**EXERCISE PROMPT**
Starting with the first line and ending with the line that holds "Most versions of", repeat the material exactly.

[Opening INPUT RECORDS section]

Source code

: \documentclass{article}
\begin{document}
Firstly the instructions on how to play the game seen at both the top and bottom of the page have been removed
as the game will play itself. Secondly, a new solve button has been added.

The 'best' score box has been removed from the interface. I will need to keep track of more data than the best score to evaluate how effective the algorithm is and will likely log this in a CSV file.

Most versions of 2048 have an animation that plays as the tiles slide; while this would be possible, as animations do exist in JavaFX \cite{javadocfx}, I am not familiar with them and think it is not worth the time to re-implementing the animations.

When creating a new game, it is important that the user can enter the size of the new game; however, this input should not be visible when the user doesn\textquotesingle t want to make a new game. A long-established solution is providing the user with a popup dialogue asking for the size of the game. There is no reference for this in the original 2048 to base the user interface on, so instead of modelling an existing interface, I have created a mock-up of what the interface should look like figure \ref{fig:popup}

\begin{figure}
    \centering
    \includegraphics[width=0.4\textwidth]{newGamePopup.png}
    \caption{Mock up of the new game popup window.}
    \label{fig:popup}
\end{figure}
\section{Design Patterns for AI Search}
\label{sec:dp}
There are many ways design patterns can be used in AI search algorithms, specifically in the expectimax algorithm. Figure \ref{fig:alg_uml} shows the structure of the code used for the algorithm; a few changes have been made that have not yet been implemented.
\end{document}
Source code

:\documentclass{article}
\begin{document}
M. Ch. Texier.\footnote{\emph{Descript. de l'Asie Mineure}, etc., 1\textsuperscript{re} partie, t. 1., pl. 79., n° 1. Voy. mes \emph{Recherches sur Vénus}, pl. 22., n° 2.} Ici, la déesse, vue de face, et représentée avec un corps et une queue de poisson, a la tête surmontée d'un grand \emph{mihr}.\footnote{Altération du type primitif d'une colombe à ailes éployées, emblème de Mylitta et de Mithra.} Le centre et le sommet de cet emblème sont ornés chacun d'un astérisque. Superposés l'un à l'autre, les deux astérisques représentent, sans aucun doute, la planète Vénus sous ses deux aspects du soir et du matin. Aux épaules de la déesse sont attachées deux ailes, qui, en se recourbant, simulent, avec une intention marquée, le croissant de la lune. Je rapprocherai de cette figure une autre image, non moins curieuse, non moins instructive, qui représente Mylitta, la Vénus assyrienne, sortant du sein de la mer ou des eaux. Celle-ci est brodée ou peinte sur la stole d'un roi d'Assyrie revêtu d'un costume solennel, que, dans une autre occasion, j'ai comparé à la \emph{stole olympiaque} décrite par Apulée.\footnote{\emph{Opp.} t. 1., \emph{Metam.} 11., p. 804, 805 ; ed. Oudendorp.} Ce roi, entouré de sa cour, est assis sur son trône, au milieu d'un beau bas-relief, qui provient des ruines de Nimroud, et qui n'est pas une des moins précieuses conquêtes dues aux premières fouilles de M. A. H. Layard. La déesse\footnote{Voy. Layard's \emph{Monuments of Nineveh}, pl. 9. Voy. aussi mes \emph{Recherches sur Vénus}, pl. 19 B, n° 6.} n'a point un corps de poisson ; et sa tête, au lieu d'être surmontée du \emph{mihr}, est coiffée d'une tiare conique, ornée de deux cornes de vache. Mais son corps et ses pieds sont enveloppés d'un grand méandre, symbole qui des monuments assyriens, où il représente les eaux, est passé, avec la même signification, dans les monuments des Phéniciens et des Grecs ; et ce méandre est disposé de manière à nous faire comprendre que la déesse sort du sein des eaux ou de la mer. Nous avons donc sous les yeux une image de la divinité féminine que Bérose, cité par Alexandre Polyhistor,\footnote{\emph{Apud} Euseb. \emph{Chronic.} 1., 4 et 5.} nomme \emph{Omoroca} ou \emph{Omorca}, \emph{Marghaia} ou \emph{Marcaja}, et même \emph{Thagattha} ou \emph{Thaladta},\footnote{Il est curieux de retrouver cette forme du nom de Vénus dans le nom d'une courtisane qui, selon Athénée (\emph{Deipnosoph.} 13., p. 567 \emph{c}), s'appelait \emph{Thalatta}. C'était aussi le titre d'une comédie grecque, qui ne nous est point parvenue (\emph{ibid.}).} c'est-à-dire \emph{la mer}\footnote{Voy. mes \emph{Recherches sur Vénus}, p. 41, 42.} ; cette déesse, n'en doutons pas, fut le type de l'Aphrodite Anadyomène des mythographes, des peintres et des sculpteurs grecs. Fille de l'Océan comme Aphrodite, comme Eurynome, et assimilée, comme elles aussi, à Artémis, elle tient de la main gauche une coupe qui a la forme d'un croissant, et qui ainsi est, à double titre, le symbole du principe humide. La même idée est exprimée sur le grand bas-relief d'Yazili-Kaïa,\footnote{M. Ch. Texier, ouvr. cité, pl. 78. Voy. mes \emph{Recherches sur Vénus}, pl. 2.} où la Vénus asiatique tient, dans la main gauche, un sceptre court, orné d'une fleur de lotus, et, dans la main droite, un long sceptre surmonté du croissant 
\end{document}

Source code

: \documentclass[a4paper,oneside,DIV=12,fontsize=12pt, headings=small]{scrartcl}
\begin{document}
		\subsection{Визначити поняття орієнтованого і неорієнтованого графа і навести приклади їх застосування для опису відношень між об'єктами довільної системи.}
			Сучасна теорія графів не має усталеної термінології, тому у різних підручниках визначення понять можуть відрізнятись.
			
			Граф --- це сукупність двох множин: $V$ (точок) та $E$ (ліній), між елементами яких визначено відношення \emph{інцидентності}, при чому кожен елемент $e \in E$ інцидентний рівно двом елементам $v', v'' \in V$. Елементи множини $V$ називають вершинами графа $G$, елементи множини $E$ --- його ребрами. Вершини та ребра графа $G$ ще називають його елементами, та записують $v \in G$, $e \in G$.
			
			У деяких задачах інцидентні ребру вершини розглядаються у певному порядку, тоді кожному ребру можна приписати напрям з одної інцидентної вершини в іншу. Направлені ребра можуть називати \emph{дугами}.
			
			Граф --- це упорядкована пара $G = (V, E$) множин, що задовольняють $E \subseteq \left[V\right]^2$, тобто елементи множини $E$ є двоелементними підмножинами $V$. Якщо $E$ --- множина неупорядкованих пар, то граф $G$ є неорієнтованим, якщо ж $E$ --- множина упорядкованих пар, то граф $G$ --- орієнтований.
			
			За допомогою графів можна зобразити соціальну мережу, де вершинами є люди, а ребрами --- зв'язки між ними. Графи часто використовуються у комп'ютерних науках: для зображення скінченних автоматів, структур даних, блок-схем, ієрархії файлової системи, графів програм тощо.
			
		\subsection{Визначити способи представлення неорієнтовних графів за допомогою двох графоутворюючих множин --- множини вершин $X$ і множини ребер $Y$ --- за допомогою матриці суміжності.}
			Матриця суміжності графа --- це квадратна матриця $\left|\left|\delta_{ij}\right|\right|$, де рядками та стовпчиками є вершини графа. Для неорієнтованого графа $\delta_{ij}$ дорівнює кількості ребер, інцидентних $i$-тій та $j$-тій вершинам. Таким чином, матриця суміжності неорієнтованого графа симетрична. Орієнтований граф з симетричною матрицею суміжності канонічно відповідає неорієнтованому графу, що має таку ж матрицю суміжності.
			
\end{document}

[Closing INPUT RECORDS section]

**COMPLETED EXERCISE**
Source code

: \documentclass{article}
\begin{document}
Firstly the instructions on how to play the game seen at both the top and bottom of the page have been removed
as the game will play itself. Secondly, a new solve button has been added.

The 'best' score box has been removed from the interface. I will need to keep track of more data than the best score to evaluate how effective the algorithm is and will likely log this in a CSV file.

Most versions of 2048 have an animation that plays as the tiles slide; while this would be possible, as animations do exist in JavaFX \cite{javadocfx}, I am not familiar with them and think it is not worth the time to re-implementing the animations.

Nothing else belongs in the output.